1993 memoir by Sanyika Shakur

Monster: The Autobiography of an L.A. Gang Member is a memoir about gang life written in prison by Sanyika Shakur.

== Background ==
When asked how Sanyika Shakur got his gang nickname "Monster" he replied, "Well, America produced me," but he basically said that he beat a man so badly that the police said whoever did it was a monster, and the name stuck. He also blamed the community he used to live in as the reason why he joined a gang. He said, "The community as a whole is sick," and continued to blame his environment for turning him into a criminal.
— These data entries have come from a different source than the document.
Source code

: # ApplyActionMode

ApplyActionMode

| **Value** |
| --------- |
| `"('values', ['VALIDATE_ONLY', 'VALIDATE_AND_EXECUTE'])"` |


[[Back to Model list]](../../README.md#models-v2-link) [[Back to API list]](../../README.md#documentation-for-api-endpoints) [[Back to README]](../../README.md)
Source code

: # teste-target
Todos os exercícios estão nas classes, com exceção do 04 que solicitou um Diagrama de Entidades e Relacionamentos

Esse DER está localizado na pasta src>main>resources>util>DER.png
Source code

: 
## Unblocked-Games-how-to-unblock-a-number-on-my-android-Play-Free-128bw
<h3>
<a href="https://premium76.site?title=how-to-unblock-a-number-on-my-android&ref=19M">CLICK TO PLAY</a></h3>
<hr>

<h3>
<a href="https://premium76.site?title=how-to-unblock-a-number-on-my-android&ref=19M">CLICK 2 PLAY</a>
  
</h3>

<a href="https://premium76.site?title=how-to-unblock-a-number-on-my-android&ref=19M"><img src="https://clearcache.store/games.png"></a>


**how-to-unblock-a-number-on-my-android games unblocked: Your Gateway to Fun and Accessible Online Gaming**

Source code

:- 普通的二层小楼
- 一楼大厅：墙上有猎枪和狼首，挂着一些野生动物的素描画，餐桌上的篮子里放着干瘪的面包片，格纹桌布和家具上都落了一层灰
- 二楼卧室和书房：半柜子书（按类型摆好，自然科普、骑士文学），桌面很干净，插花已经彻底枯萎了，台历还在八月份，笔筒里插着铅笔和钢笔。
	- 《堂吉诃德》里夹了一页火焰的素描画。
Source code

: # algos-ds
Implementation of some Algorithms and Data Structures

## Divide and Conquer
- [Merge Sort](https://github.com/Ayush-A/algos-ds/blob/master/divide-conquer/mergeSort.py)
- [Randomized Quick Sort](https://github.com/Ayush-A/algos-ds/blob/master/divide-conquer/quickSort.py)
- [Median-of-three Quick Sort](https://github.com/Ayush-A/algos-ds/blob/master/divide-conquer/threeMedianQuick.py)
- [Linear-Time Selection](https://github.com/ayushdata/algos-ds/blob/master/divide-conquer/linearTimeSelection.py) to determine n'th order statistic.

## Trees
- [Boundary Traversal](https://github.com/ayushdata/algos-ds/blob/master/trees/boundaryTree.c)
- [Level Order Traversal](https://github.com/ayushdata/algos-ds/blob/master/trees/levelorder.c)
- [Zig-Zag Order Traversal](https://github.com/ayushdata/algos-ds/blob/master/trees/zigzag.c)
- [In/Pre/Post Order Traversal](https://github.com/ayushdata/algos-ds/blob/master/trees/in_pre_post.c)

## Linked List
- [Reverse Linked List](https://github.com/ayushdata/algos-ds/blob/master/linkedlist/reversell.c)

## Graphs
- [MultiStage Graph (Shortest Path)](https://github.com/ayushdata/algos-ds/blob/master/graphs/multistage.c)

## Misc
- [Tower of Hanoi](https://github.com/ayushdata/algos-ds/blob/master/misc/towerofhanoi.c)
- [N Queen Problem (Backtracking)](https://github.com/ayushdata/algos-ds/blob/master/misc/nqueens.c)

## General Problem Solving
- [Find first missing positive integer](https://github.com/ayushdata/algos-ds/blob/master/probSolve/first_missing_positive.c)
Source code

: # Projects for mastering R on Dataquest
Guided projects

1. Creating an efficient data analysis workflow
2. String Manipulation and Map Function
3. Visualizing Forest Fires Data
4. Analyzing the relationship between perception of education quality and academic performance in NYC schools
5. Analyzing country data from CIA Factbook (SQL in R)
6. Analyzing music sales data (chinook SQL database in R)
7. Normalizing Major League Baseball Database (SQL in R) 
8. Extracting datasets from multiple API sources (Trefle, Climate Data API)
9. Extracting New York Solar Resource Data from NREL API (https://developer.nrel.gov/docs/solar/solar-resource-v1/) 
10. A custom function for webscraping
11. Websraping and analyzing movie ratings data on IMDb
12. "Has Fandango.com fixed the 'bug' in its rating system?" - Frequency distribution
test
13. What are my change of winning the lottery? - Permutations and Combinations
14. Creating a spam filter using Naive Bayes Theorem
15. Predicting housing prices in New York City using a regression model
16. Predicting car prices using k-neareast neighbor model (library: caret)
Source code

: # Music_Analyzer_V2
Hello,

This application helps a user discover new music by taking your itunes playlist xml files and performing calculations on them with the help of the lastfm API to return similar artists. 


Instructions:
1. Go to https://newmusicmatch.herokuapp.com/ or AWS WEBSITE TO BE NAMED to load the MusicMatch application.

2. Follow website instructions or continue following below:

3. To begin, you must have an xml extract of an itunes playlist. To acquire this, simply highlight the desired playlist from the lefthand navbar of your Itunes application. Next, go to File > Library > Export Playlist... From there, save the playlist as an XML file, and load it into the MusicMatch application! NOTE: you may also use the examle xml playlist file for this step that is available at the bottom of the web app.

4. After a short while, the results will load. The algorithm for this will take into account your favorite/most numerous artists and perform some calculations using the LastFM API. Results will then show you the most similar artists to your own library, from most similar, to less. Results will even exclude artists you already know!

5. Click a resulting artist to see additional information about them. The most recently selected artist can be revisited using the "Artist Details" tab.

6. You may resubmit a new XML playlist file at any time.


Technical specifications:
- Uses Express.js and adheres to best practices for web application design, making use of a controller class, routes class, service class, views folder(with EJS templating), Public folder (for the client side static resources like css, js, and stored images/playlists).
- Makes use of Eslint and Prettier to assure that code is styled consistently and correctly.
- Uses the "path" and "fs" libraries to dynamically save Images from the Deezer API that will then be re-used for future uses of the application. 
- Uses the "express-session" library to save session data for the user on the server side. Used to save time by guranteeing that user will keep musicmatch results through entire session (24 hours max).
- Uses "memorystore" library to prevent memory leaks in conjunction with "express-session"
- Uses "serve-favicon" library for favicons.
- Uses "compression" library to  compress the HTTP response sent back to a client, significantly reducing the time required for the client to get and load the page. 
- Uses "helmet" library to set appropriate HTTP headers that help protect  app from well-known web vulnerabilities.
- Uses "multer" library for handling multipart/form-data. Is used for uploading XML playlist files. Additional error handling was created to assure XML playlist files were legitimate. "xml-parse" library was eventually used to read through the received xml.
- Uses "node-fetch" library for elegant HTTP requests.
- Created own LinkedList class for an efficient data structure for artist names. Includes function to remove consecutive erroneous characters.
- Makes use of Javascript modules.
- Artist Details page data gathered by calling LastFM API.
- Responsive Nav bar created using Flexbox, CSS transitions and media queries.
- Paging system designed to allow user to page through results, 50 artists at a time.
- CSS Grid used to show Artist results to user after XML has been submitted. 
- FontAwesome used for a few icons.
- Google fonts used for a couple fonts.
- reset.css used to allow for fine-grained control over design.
In a book review by Counter Culture, they said, "Shakur does not blame his mother or his school for becoming a young gang banger." Shakur also attributed his "understanding of life" to "Afro-centric Islam." Larry Taylor wrote,"Older gangsters set the example, cultivate and train the younger boys, children." He said the reason children get into gangs is because of older gang members and that is why Shakur got involved.

== Major themes ==
Critics suggested that one of the main themes of Monster: The Autobiography of an L.A. Gang Member is that violence does not solve anything. Coleman Jr. stated that Monster is filled with "senseless violence" and "gang warfare." These two similar elements of the book fill the memoir and result in death, injury, and jail sentences. Metcalf mentioned a few themes of the book as "self-improvement, aspiration, education, and empowerment of minorities." Overall the book displays violence and power obviously throughout.

== Style ==
Kakutani, from The New York Times, wrote, "The volume attests to Mr. Shakur's journalistic eye for observation," and has "novelistic skills as a story-teller." Metcalf mentioned, "The stylistic features of Monster in terms of its narrative structure help the reader to understand the author's social, political, and cultural messages (regarding nonviolence and escaping the gang)." Chill wrote, "Through Shakur's free flowing style," it is easy to read and called it "Ghetto Poetry."

== Reception ==
Monster: The Autobiography of an L.A. Gang Member has received multiple positive reviews in the past several years. In one of Josephine Metcalf's passages from her journal, The Journal of American Culture, she says it is "noteworthy for its emphasis on both the frisson of violent gang exploits and the sober salutary reflection of politicized and educated hindsight." Another positive review came from Michiko Kakutani, writer for The New York Times, in which she wrote that Monster is a "galvanic book" and even titles her article by describing the book as "Illuminating" and "Raw." Kakutani also praised Shakur's "quick, matter-of-fact prose" and wrote that his violent life was "memorably depicted." Chill reviews this book and said it "answers many questions to how someone actually becomes actively involved in a gang" and is "introspective and analytical." Chill also stated, "Some will find it nearly impossible to put down."

Monster also received a few negatives reviews. Metcalf quotes David Brumble, who says he"scrutinizes Monster in terms of classical tribal warrior cultures, [and] ... believes that Shakur's preprison years are the most generative."

== Publication history ==

In 1992, at the Frankfurt Book Fair, Morgan Entrekin, publisher of Grove Atlantic Inc., announced that he had acquired world publication rights to Shakur's memoir, setting off a storm of interest in the book as an authentic document of the urban African-American experience. A convention-goer from Sweden was quoted as saying, "We see so much of the violence of the American inner city; now here's a voice that comes from inside that can explain it to us." The rights to publish in at least seven foreign countries were quickly sold.

Shakur claims to have made US$800,500 from writing Monster. Shakur also changed dramatically after publication and went back to criminal life with another sentence to jail in 2007 and many previous criminal activities. He went to jail for violating parole.